MATERIAL SUPPLIED Start Marker

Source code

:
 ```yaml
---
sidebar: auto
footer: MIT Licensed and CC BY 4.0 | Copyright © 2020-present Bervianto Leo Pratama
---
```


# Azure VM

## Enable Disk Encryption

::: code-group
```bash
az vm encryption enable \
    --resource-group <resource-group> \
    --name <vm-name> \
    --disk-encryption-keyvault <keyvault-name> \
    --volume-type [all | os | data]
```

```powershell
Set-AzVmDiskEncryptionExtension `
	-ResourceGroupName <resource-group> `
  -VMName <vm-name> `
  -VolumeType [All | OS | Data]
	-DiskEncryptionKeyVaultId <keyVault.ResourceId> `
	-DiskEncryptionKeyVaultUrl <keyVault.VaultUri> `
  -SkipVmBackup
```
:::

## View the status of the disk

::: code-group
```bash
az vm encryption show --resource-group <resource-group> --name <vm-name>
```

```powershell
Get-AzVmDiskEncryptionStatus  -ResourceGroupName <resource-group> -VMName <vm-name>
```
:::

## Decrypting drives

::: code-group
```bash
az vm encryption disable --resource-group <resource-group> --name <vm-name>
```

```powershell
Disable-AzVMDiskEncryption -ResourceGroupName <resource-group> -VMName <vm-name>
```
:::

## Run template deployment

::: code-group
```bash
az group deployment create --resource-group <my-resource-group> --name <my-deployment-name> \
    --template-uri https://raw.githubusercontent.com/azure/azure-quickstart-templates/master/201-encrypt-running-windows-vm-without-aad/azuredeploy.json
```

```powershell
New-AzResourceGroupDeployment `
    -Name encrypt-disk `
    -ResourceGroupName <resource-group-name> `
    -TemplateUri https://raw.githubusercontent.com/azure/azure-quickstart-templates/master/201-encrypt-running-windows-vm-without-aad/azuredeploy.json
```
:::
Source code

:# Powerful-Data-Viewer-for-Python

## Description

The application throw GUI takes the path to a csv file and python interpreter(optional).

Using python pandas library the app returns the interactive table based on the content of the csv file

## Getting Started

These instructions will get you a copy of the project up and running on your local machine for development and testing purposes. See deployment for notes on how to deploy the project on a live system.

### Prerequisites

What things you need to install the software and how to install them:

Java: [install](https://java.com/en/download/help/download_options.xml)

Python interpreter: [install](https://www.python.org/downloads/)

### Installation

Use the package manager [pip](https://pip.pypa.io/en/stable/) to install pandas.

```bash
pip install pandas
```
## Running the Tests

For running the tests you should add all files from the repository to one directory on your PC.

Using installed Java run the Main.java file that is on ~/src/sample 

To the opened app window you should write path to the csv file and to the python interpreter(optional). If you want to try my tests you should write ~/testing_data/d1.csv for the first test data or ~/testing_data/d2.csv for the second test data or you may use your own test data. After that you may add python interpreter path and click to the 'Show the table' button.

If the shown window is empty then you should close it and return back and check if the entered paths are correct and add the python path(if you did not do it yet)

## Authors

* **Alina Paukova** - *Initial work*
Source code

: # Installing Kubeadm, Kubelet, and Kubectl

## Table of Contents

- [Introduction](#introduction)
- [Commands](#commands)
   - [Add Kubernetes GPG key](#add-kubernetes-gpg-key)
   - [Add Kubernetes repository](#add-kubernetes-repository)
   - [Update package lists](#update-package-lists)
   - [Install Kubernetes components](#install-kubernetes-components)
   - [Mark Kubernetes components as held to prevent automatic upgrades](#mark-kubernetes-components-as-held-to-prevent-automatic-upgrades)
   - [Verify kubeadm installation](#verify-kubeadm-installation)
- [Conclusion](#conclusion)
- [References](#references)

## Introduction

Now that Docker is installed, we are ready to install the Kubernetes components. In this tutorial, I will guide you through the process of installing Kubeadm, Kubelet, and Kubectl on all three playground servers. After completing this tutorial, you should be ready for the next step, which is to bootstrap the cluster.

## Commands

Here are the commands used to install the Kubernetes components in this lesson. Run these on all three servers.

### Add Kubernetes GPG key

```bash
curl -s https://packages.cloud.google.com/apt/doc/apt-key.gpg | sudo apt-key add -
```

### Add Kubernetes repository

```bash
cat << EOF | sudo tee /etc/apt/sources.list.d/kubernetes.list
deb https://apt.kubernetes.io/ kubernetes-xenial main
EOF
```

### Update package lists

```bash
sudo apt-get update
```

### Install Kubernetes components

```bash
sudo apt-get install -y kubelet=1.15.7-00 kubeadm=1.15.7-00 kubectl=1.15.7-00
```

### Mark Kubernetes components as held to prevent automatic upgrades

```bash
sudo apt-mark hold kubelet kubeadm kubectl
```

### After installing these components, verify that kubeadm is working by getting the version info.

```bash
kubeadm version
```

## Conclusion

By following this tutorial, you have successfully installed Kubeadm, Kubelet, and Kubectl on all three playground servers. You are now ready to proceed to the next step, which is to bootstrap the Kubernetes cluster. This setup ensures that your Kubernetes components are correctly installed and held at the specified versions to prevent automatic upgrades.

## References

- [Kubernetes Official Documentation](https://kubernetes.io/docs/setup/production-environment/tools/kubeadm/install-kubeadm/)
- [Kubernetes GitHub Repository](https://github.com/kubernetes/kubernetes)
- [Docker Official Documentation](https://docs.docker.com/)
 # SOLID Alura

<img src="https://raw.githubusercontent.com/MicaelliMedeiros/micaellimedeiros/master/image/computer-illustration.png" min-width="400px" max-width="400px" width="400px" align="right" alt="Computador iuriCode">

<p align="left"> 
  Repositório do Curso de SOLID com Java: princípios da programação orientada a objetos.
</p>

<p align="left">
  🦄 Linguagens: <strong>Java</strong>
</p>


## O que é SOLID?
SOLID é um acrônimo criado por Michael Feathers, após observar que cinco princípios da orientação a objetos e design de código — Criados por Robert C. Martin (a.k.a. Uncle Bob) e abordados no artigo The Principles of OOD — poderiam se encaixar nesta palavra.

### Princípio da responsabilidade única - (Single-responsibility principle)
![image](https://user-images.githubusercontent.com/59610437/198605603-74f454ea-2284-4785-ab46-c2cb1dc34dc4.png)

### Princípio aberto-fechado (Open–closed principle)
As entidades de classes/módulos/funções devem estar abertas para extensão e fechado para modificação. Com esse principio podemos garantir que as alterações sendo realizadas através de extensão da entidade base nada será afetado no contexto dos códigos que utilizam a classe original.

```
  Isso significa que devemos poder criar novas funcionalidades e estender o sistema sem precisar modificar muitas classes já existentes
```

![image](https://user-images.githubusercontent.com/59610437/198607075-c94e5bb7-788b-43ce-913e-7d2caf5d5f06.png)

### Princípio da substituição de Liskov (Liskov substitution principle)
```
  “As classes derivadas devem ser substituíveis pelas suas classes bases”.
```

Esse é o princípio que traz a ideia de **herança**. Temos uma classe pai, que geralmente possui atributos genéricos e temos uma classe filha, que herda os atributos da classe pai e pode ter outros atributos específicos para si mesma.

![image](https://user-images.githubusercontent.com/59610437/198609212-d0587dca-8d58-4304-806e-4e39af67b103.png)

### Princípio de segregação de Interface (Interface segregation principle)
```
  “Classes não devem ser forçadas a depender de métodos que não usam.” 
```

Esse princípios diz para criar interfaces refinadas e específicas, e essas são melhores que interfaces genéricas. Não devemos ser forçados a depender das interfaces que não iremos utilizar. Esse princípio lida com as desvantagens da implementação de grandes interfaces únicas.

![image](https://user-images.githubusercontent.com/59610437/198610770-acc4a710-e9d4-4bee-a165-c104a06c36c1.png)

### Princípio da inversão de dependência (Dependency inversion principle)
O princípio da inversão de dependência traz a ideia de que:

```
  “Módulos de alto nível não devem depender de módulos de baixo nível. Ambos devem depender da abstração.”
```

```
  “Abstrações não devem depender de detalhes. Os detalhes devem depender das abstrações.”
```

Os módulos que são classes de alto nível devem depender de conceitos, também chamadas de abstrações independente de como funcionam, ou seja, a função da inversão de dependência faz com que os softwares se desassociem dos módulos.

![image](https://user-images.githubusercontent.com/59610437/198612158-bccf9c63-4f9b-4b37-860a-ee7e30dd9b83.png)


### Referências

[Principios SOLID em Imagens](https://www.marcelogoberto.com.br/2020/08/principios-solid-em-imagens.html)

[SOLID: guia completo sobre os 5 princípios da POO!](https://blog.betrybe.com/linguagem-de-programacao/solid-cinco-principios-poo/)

MATERIAL SUPPLIED End Marker
MATERIAL SUPPLIED Start Marker

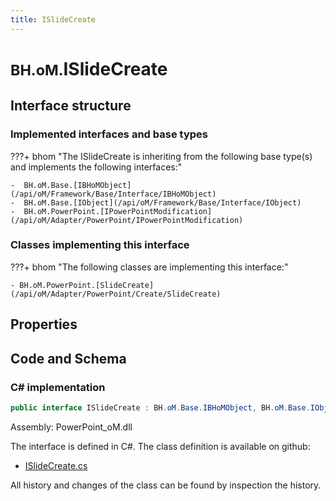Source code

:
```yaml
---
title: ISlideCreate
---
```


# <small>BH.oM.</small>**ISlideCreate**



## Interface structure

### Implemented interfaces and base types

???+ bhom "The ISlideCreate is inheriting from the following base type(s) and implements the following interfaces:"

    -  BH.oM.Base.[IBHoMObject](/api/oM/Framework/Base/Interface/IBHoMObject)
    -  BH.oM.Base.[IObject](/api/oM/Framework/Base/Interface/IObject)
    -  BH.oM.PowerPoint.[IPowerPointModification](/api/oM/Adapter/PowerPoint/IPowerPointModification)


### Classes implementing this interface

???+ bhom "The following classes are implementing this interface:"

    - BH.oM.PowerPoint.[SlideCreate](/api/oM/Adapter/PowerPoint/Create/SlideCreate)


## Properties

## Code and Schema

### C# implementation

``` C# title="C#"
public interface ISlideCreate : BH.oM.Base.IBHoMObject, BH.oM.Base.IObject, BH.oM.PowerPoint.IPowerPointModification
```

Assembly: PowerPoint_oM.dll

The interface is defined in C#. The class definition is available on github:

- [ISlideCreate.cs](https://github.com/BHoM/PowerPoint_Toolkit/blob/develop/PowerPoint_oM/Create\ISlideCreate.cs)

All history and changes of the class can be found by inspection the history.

MATERIAL SUPPLIED End Marker
MATERIAL SUPPLIED Start Marker

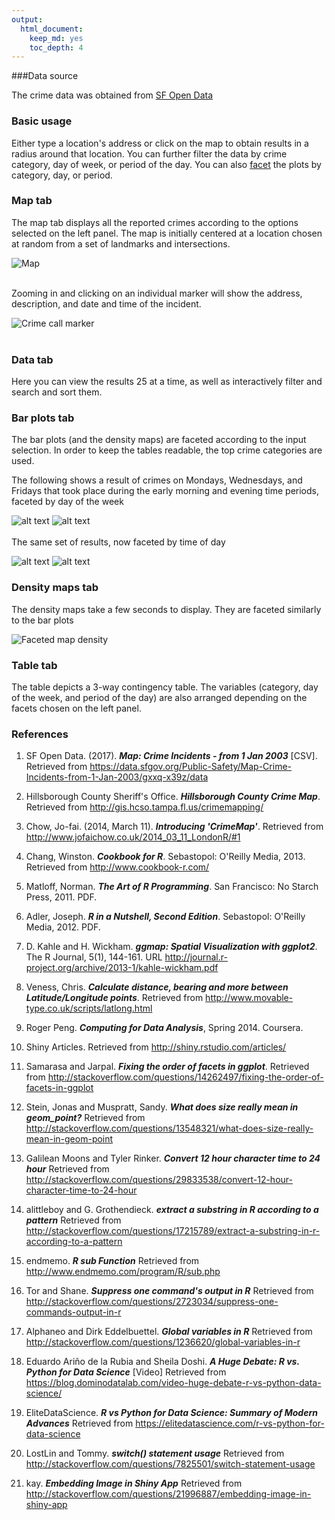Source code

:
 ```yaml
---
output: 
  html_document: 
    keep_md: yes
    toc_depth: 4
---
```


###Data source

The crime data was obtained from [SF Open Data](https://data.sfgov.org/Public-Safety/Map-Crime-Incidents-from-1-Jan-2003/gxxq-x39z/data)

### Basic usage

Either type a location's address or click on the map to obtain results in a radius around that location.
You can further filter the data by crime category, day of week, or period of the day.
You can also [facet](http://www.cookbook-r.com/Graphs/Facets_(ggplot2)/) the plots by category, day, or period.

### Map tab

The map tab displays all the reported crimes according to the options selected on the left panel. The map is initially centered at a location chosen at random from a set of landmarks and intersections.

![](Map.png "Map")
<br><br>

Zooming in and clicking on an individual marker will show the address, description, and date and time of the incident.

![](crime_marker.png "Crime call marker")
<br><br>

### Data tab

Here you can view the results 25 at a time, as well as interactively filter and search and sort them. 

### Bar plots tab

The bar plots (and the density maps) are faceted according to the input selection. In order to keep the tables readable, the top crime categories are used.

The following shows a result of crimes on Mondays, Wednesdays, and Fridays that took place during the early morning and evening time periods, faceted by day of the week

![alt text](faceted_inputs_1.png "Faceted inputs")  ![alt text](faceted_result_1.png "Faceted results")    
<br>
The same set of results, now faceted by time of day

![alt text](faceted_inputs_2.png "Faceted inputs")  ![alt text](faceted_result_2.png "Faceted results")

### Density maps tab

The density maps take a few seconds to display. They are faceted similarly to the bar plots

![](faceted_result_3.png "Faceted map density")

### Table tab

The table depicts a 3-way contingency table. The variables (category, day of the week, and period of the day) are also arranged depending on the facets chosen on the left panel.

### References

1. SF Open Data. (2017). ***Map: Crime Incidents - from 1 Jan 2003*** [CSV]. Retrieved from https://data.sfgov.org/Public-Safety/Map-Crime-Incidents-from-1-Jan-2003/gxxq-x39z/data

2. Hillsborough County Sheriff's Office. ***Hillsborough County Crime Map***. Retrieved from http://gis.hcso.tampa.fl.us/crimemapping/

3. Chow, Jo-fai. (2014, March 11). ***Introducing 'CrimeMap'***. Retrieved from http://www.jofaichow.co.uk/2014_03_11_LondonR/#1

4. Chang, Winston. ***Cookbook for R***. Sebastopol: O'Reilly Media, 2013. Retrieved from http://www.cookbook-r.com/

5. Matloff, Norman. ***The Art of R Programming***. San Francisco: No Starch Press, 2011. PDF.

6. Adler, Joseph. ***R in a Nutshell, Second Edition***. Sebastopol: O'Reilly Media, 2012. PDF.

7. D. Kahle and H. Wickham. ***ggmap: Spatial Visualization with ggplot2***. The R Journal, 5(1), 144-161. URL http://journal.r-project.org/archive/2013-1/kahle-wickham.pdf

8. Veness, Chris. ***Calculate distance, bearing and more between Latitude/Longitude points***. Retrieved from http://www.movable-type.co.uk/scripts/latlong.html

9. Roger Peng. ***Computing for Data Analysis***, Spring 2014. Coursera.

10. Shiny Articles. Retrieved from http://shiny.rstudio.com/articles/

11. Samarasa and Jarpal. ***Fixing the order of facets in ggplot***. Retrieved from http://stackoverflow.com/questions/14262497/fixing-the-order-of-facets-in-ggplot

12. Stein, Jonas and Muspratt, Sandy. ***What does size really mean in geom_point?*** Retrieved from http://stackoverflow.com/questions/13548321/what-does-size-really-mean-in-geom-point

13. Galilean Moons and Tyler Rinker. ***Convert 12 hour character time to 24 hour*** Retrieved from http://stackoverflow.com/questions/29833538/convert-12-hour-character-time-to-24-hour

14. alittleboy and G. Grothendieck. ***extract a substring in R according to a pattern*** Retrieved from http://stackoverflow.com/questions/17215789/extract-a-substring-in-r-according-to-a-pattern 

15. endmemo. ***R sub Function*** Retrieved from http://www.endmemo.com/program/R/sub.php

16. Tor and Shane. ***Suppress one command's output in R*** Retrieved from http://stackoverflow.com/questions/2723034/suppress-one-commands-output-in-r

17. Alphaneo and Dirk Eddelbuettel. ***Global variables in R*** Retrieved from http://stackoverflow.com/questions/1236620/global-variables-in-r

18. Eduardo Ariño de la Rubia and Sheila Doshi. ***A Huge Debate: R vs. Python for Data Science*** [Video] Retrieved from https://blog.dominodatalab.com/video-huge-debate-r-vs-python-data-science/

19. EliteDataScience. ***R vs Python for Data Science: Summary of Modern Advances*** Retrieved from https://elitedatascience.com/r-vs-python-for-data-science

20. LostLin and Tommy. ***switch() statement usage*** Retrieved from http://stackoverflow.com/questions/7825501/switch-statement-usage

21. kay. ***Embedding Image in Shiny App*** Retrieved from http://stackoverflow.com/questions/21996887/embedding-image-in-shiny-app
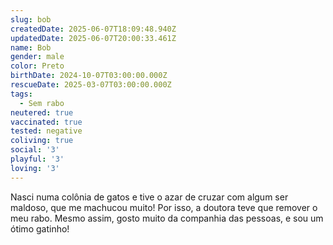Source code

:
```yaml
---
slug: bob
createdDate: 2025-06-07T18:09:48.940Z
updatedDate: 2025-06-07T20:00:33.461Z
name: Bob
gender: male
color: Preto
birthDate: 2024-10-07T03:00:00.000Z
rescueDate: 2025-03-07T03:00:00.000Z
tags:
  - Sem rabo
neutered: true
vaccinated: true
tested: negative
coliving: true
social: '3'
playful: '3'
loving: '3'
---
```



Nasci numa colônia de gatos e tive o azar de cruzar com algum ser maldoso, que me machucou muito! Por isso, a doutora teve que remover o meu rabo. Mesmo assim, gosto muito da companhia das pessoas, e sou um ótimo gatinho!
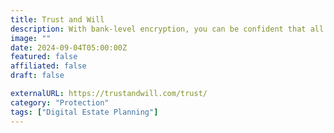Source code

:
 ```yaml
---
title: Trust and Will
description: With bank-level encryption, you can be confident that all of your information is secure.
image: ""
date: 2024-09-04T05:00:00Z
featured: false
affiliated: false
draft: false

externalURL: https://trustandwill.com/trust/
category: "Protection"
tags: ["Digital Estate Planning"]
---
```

MATERIAL SUPPLIED End Marker

### AIM OF THE EXERCISE
Where a line of the records has the string "Using", copy that line.

### THE COMPLETED TASK
Using python pandas library the app returns the interactive table based on the content of the csv file
Using installed Java run the Main.java file that is on ~/src/sample 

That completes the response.